This question came out in the Examination for Japanese University Admission for International Students (EJU).
$$\qquad e^{2x}-ae^{x}+b=0 \cdots (eq.1)$$
$$Let \quad t={e}^{x}$$
$$\qquad {t}^{2}-at+b=0 \cdots (eq.2)$$
The roots of this quadratic equation (eq.2) are
$\qquad \log_{{q}^{2}} p,\;$ and $\;\log_{{p}^{3}} q$, where $p>1$ ,$\;$ $q>1$
Question: Solve for $x$ when the value of $a$ is smallest.
Hints: These are the hints provided.
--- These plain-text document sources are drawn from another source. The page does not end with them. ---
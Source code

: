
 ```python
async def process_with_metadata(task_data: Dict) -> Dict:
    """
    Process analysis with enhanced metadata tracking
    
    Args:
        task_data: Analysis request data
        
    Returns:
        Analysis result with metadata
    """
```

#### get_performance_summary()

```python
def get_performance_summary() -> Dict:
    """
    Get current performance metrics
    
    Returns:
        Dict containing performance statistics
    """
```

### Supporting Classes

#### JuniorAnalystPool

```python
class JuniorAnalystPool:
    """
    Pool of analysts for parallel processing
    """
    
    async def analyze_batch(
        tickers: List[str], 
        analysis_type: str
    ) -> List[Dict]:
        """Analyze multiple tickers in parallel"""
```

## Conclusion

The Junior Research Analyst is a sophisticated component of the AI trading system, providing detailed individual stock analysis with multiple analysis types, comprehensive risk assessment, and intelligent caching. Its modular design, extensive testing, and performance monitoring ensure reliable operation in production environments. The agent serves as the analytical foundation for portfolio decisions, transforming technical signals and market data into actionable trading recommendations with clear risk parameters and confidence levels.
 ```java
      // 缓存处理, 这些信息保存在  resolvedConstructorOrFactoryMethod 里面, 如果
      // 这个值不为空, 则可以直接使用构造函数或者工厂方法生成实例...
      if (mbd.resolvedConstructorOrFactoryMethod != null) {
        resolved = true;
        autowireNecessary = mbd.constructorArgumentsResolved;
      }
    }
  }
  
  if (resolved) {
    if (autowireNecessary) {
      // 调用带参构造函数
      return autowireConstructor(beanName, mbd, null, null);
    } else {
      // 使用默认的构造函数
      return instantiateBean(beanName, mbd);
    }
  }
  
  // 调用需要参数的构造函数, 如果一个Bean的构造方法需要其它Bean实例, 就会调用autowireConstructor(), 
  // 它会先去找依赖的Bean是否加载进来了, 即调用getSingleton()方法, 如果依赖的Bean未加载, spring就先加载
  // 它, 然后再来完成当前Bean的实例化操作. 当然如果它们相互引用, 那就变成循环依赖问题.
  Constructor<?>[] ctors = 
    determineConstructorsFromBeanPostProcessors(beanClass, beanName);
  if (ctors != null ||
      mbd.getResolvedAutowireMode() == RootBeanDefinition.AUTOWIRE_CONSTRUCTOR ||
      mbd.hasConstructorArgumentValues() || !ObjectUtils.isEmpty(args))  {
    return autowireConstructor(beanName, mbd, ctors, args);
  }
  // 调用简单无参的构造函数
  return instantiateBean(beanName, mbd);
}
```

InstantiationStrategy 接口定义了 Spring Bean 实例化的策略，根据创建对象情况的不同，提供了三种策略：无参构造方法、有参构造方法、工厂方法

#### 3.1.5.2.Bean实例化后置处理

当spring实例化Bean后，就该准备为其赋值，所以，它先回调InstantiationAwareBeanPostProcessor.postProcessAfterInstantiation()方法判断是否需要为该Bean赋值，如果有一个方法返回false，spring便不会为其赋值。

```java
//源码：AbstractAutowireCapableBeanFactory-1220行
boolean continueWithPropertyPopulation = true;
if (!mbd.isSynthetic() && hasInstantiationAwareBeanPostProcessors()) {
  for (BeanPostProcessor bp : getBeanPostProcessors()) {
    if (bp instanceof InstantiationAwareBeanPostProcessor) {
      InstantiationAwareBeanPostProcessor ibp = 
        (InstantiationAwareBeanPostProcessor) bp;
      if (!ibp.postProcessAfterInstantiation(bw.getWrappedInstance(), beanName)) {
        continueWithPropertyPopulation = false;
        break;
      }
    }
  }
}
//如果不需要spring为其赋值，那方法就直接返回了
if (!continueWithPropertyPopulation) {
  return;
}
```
How do I use these hints to solve this question? (I only manage to find out $a$ and $b$ by using Sum of Root and Product of Root)
- By Product of Roots $\;\to\;$ $b=\log_{{q}^{2}} p \times \log_{{p}^{3}} q$
$$b=\frac{1}{6}$$
- By Sum of Roots $\;\to\;$ $a=\log_{{q}^{2}} p + \log_{{p}^{3}} q$
$$a = \frac{1}{2}{log_q p} + \frac{1}{3}{log_p q}$$
- Given that $$log_p q > A$$
$\quad$When $$\quad log_p q = \frac{\sqrt{B}}{C} \quad$$ $a$ has the smallest value of,
$$\qquad\qquad a= \frac{\sqrt{D}}{E} \quad$$ where $A,B,C,D,E$ are integers of one digit
- The root of (eq.1), $x$ is in the form of
$$\qquad x = -\frac{F}{G}{\log_e H}$$ where $F, G, H$ are integers of one digit
Hint :
Since the roots of thus equation are real, you have the condition that discriminant $\ge 0$.
Thus, the minimum value of $a$ is
$$a^2-4b \ge 0 \implies a_{min} ^2=4b =\frac 23$$
Hence $$a_{\text{min}}=-\sqrt{\frac 23}$$
Also use that $$\log_q p=\frac{1}{\log_p q}$$